■ HOW TO COMPLETE THIS TASK ■
For the data below, give again exactly the lines from the one containing "the quick stage</notextile>" through the one containing "builds of fjbg/asm/forkjoin</notextile>", both ends included, and no others.

■ EXERCISE MATERIAL ■

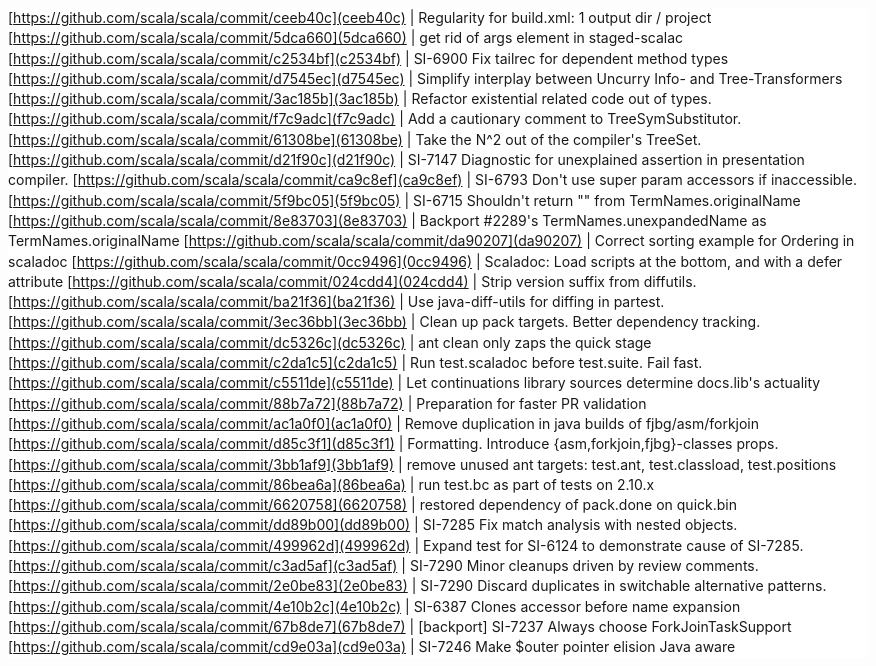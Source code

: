 [https://github.com/scala/scala/commit/ceeb40c](ceeb40c) | <notextile>Regularity for build.xml: 1 output dir / project</notextile>
[https://github.com/scala/scala/commit/5dca660](5dca660) | <notextile>get rid of args element in staged-scalac</notextile>
[https://github.com/scala/scala/commit/c2534bf](c2534bf) | <notextile>SI-6900 Fix tailrec for dependent method types</notextile>
[https://github.com/scala/scala/commit/d7545ec](d7545ec) | <notextile>Simplify interplay between Uncurry Info- and Tree-Transformers</notextile>
[https://github.com/scala/scala/commit/3ac185b](3ac185b) | <notextile>Refactor existential related code out of types.</notextile>
[https://github.com/scala/scala/commit/f7c9adc](f7c9adc) | <notextile>Add a cautionary comment to TreeSymSubstitutor.</notextile>
[https://github.com/scala/scala/commit/61308be](61308be) | <notextile>Take the N^2 out of the compiler's TreeSet.</notextile>
[https://github.com/scala/scala/commit/d21f90c](d21f90c) | <notextile>SI-7147 Diagnostic for unexplained assertion in presentation compiler.</notextile>
[https://github.com/scala/scala/commit/ca9c8ef](ca9c8ef) | <notextile>SI-6793 Don't use super param accessors if inaccessible.</notextile>
[https://github.com/scala/scala/commit/5f9bc05](5f9bc05) | <notextile>SI-6715 Shouldn't return &quot;&quot; from TermNames.originalName</notextile>
[https://github.com/scala/scala/commit/8e83703](8e83703) | <notextile>Backport #2289's TermNames.unexpandedName as TermNames.originalName</notextile>
[https://github.com/scala/scala/commit/da90207](da90207) | <notextile>Correct sorting example for Ordering in scaladoc</notextile>
[https://github.com/scala/scala/commit/0cc9496](0cc9496) | <notextile>Scaladoc: Load scripts at the bottom, and with a defer attribute</notextile>
[https://github.com/scala/scala/commit/024cdd4](024cdd4) | <notextile>Strip version suffix from diffutils.</notextile>
[https://github.com/scala/scala/commit/ba21f36](ba21f36) | <notextile>Use java-diff-utils for diffing in partest.</notextile>
[https://github.com/scala/scala/commit/3ec36bb](3ec36bb) | <notextile>Clean up pack targets. Better dependency tracking.</notextile>
[https://github.com/scala/scala/commit/dc5326c](dc5326c) | <notextile>ant clean only zaps the quick stage</notextile>
[https://github.com/scala/scala/commit/c2da1c5](c2da1c5) | <notextile>Run test.scaladoc before test.suite. Fail fast.</notextile>
[https://github.com/scala/scala/commit/c5511de](c5511de) | <notextile>Let continuations library sources determine docs.lib's actuality</notextile>
[https://github.com/scala/scala/commit/88b7a72](88b7a72) | <notextile>Preparation for faster PR validation</notextile>
[https://github.com/scala/scala/commit/ac1a0f0](ac1a0f0) | <notextile>Remove duplication in java builds of fjbg/asm/forkjoin</notextile>
[https://github.com/scala/scala/commit/d85c3f1](d85c3f1) | <notextile>Formatting. Introduce {asm,forkjoin,fjbg}-classes props.</notextile>
[https://github.com/scala/scala/commit/3bb1af9](3bb1af9) | <notextile>remove unused ant targets: test.ant, test.classload, test.positions</notextile>
[https://github.com/scala/scala/commit/86bea6a](86bea6a) | <notextile>run test.bc as part of tests on 2.10.x</notextile>
[https://github.com/scala/scala/commit/6620758](6620758) | <notextile>restored dependency of pack.done on quick.bin</notextile>
[https://github.com/scala/scala/commit/dd89b00](dd89b00) | <notextile>SI-7285 Fix match analysis with nested objects.</notextile>
[https://github.com/scala/scala/commit/499962d](499962d) | <notextile>Expand test for SI-6124 to demonstrate cause of SI-7285.</notextile>
[https://github.com/scala/scala/commit/c3ad5af](c3ad5af) | <notextile>SI-7290 Minor cleanups driven by review comments.</notextile>
[https://github.com/scala/scala/commit/2e0be83](2e0be83) | <notextile>SI-7290 Discard duplicates in switchable alternative patterns.</notextile>
[https://github.com/scala/scala/commit/4e10b2c](4e10b2c) | <notextile>SI-6387 Clones accessor before name expansion</notextile>
[https://github.com/scala/scala/commit/67b8de7](67b8de7) | <notextile>[backport] SI-7237 Always choose ForkJoinTaskSupport</notextile>
[https://github.com/scala/scala/commit/cd9e03a](cd9e03a) | <notextile>SI-7246 Make $outer pointer elision Java aware</notextile>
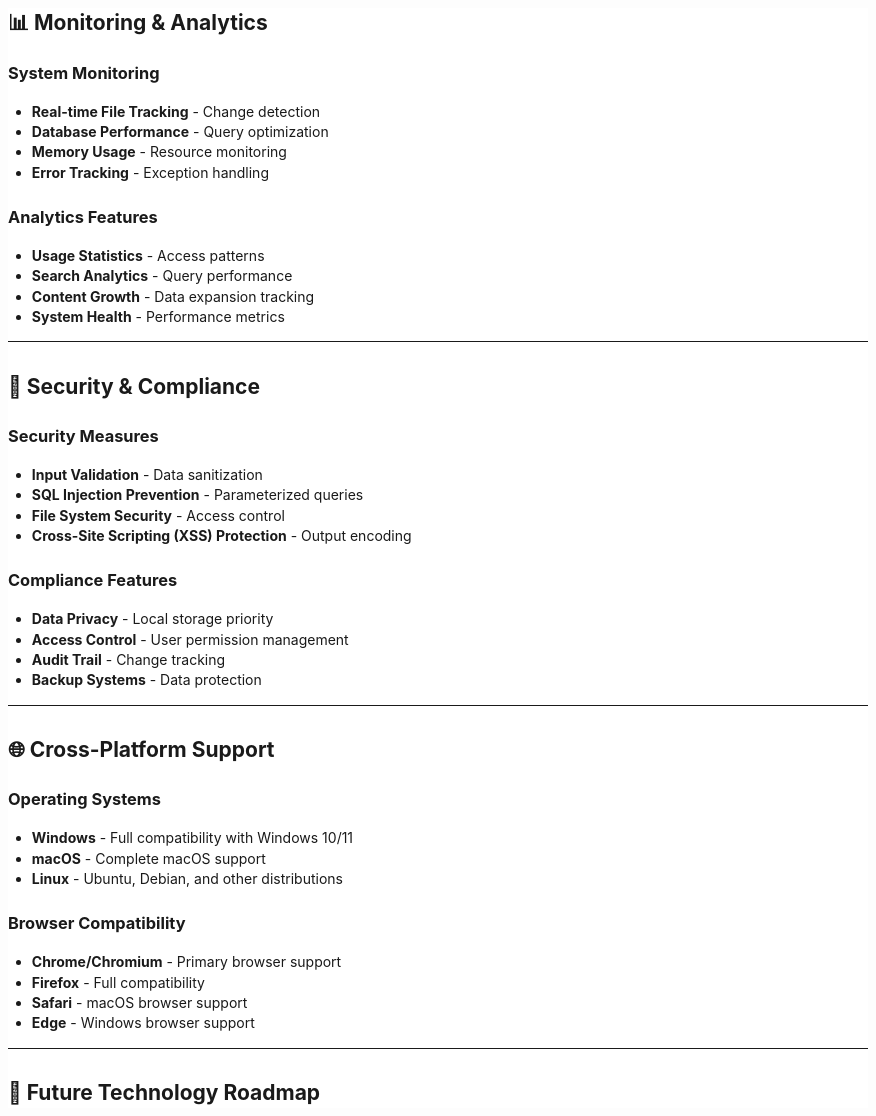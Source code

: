 ## 📊 Monitoring & Analytics

### System Monitoring
- **Real-time File Tracking** - Change detection
- **Database Performance** - Query optimization
- **Memory Usage** - Resource monitoring
- **Error Tracking** - Exception handling

### Analytics Features
- **Usage Statistics** - Access patterns
- **Search Analytics** - Query performance
- **Content Growth** - Data expansion tracking
- **System Health** - Performance metrics

---

## 🔐 Security & Compliance

### Security Measures
- **Input Validation** - Data sanitization
- **SQL Injection Prevention** - Parameterized queries
- **File System Security** - Access control
- **Cross-Site Scripting (XSS) Protection** - Output encoding

### Compliance Features
- **Data Privacy** - Local storage priority
- **Access Control** - User permission management
- **Audit Trail** - Change tracking
- **Backup Systems** - Data protection

---

## 🌐 Cross-Platform Support

### Operating Systems
- **Windows** - Full compatibility with Windows 10/11
- **macOS** - Complete macOS support
- **Linux** - Ubuntu, Debian, and other distributions

### Browser Compatibility
- **Chrome/Chromium** - Primary browser support
- **Firefox** - Full compatibility
- **Safari** - macOS browser support
- **Edge** - Windows browser support

---

## 📱 Future Technology Roadmap
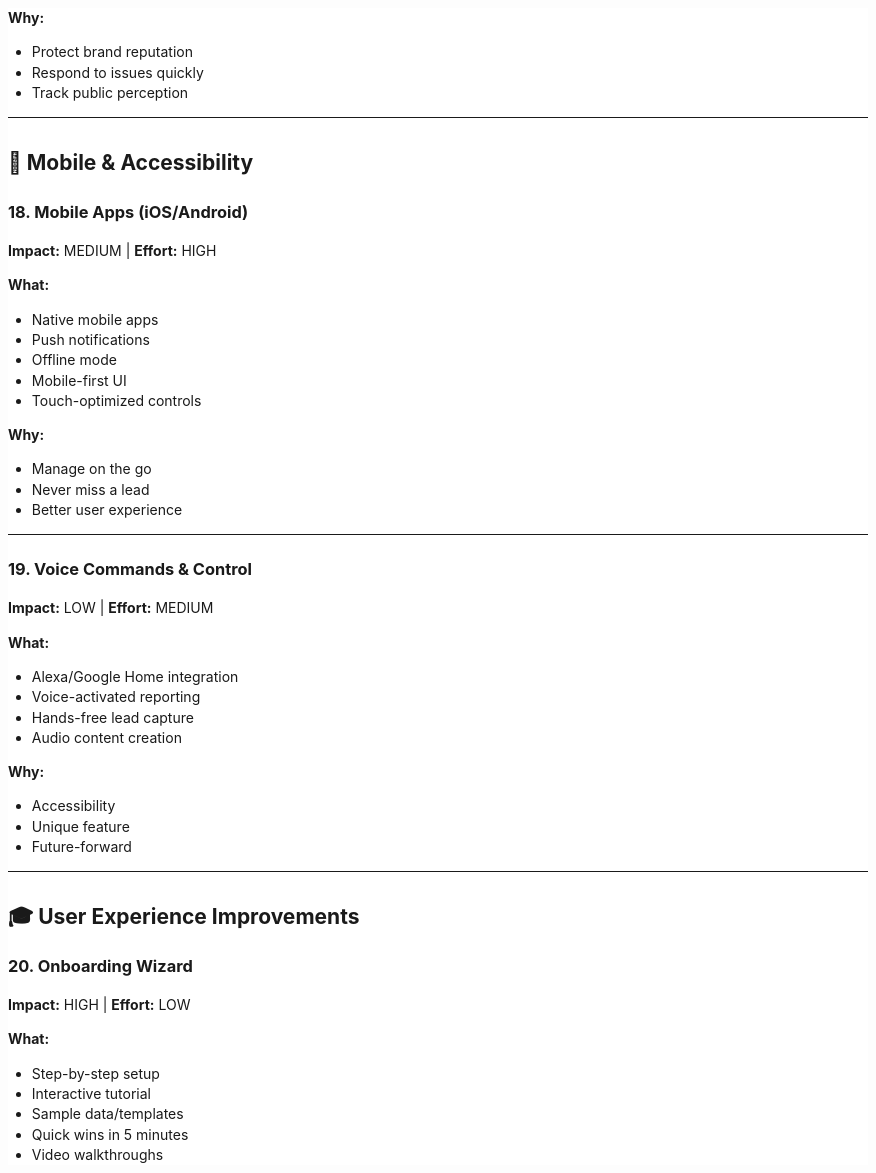 **Why:**
- Protect brand reputation
- Respond to issues quickly
- Track public perception

---

## 📱 Mobile & Accessibility

### 18. **Mobile Apps (iOS/Android)**
**Impact:** MEDIUM | **Effort:** HIGH

**What:**
- Native mobile apps
- Push notifications
- Offline mode
- Mobile-first UI
- Touch-optimized controls

**Why:**
- Manage on the go
- Never miss a lead
- Better user experience

---

### 19. **Voice Commands & Control**
**Impact:** LOW | **Effort:** MEDIUM

**What:**
- Alexa/Google Home integration
- Voice-activated reporting
- Hands-free lead capture
- Audio content creation

**Why:**
- Accessibility
- Unique feature
- Future-forward

---

## 🎓 User Experience Improvements

### 20. **Onboarding Wizard**
**Impact:** HIGH | **Effort:** LOW

**What:**
- Step-by-step setup
- Interactive tutorial
- Sample data/templates
- Quick wins in 5 minutes
- Video walkthroughs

■ EXERCISE OUTPUT ■
[https://github.com/scala/scala/commit/dc5326c](dc5326c) | <notextile>ant clean only zaps the quick stage</notextile>
[https://github.com/scala/scala/commit/c2da1c5](c2da1c5) | <notextile>Run test.scaladoc before test.suite. Fail fast.</notextile>
[https://github.com/scala/scala/commit/c5511de](c5511de) | <notextile>Let continuations library sources determine docs.lib's actuality</notextile>
[https://github.com/scala/scala/commit/88b7a72](88b7a72) | <notextile>Preparation for faster PR validation</notextile>
[https://github.com/scala/scala/commit/ac1a0f0](ac1a0f0) | <notextile>Remove duplication in java builds of fjbg/asm/forkjoin</notextile>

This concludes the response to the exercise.